§ **Task objective**: From the line that contains "### Common Issues" to the final line of the entries below, write out every line exactly as it appears, and nothing else.

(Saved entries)
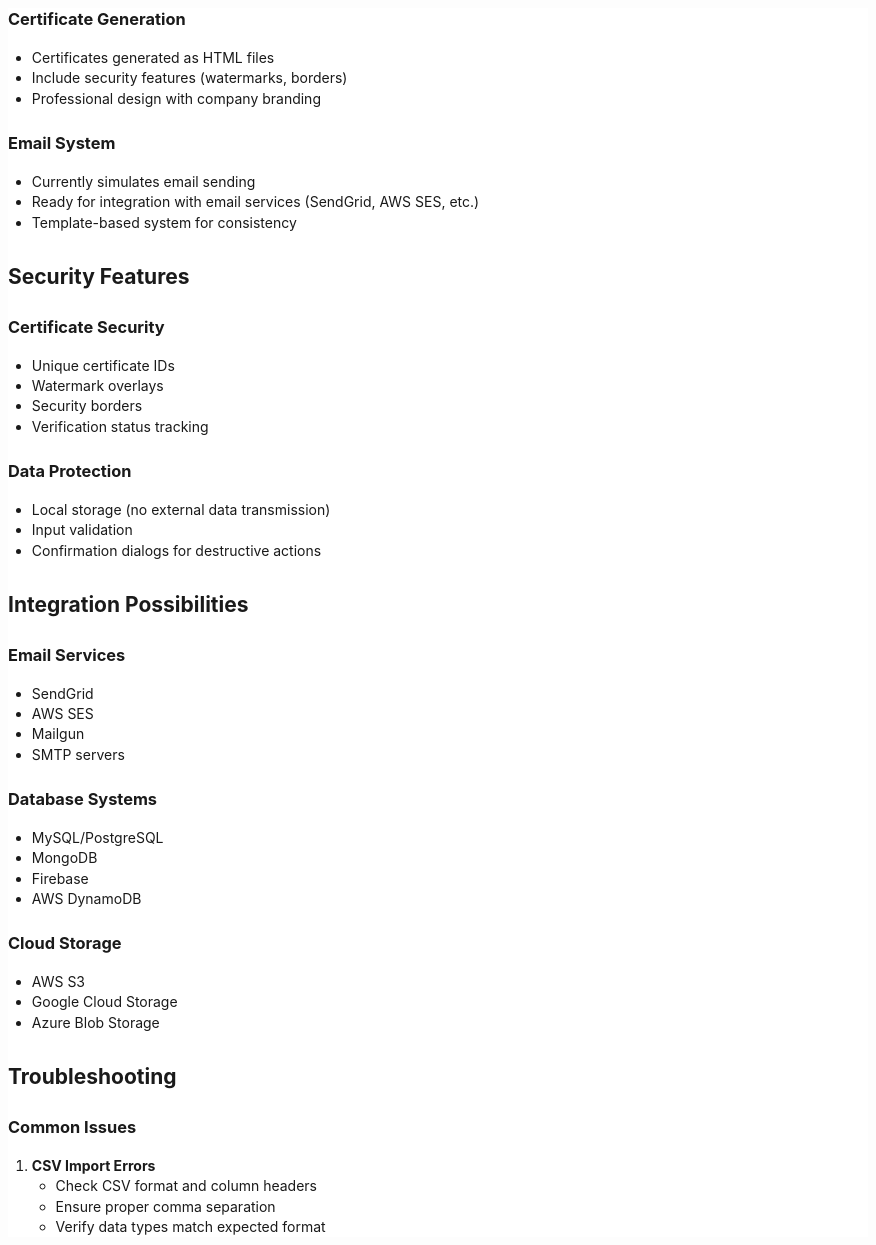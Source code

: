 ### Certificate Generation
- Certificates generated as HTML files
- Include security features (watermarks, borders)
- Professional design with company branding

### Email System
- Currently simulates email sending
- Ready for integration with email services (SendGrid, AWS SES, etc.)
- Template-based system for consistency

## Security Features

### Certificate Security
- Unique certificate IDs
- Watermark overlays
- Security borders
- Verification status tracking

### Data Protection
- Local storage (no external data transmission)
- Input validation
- Confirmation dialogs for destructive actions

## Integration Possibilities

### Email Services
- SendGrid
- AWS SES
- Mailgun
- SMTP servers

### Database Systems
- MySQL/PostgreSQL
- MongoDB
- Firebase
- AWS DynamoDB

### Cloud Storage
- AWS S3
- Google Cloud Storage
- Azure Blob Storage

## Troubleshooting

### Common Issues

1. **CSV Import Errors**
   - Check CSV format and column headers
   - Ensure proper comma separation
   - Verify data types match expected format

§ **Final answer**:
### Common Issues

1. **CSV Import Errors**
   - Check CSV format and column headers
   - Ensure proper comma separation
   - Verify data types match expected format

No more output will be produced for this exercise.